What you cannot expect is that you put in concrete knowledge and at any later point get the exact same thing out. That's what we have books and computer storage for, the brain does not work like that. Nor should it! We developed those external tools to extend our brains, why are we trying to let our brains be like our tools? Yes, brains are much less predictable. Even from person to person, giving them the exact same knowledge creates different paths in each person's already different brain, and what you get out after feeding them the same input is even more different. Since we have become obsessed with creating predictable results we prefer testing in a way that would work better for how you would test a computer system.
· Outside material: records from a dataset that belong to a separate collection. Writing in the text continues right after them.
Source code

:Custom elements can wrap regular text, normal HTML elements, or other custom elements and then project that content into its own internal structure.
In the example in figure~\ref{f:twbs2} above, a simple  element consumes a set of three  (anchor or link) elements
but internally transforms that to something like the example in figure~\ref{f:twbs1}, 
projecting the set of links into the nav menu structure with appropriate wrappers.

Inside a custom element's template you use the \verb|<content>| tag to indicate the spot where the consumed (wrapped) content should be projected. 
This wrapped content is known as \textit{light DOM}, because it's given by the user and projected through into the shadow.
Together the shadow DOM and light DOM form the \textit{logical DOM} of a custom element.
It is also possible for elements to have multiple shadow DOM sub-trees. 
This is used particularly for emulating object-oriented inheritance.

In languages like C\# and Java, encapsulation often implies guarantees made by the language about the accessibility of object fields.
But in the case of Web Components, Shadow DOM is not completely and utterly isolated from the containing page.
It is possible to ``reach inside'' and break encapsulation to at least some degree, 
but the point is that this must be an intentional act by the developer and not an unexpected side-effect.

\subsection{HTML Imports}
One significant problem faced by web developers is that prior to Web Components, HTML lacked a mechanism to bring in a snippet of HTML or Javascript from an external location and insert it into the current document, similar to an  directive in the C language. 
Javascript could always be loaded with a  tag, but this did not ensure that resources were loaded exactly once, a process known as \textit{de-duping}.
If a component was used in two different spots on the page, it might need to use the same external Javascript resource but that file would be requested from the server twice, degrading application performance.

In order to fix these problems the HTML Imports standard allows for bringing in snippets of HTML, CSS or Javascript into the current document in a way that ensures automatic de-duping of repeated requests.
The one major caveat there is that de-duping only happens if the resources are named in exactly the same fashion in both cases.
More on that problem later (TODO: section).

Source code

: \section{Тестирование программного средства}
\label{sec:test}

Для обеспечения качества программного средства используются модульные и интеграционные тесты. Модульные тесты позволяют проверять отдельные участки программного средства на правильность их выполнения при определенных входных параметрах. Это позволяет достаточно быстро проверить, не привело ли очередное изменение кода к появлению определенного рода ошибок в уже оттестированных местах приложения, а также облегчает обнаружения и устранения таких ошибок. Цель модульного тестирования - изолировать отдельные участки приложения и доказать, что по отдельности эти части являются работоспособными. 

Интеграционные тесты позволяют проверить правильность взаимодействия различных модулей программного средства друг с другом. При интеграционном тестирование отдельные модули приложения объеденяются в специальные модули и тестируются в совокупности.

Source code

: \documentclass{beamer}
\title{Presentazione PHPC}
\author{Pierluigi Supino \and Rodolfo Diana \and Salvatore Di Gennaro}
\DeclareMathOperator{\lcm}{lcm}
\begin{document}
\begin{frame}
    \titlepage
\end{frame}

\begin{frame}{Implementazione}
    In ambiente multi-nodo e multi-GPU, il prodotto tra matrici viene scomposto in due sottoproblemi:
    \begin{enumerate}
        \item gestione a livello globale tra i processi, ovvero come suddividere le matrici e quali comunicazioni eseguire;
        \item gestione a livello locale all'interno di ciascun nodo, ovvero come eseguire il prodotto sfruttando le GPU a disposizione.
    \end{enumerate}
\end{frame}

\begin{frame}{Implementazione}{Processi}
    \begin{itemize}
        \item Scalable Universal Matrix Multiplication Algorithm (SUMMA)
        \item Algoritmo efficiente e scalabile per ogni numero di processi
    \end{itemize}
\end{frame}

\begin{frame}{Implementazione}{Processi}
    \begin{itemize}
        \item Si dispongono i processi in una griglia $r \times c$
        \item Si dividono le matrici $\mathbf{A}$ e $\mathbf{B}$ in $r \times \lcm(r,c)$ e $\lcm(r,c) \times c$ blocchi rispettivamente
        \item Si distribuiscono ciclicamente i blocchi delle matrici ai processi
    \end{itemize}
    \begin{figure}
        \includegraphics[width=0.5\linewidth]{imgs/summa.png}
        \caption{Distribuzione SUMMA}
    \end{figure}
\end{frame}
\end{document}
I think something pretty much always overlooked is this: The brain does not attempt to encode the concepts that we talk about (such as "house", "tree", "friendship", "database"). It is the opposite. Our language attempts to represent the inside of our brains, in an approximation that depends on the goal and the context. For maximum confusion we then created new stuff within that externalized language system - and then try to put it back into the brain. There is nothing solid about it, it's all very dynamic and fuzzy. I see communication between humans more like trying to synchronize different dynamic systems. "Fire and forget" (send information and expect it to be understood) only works when there was a lot of prior synchronization. That means when new people meet in a new context (for at least one of them, in an interview) it will go more smoothly if they all share the same base synchronization, the same background - but that may actually be by accident. Out of tune communication partners might actually get better results after they "synchronize their waves". The "tuning" also is not between two fixed systems, both keep changing.

What I look for in new people is not how they are currently tuned but their "tunability", especially "auto-tunability". That means I care more about how much they do on their own to find things out. When an employee does experiments on their own, finds things out that nobody asked them about, digs deep into a problem without waiting to be told to do so - to me that's far more valuable than any amount of static knowledge.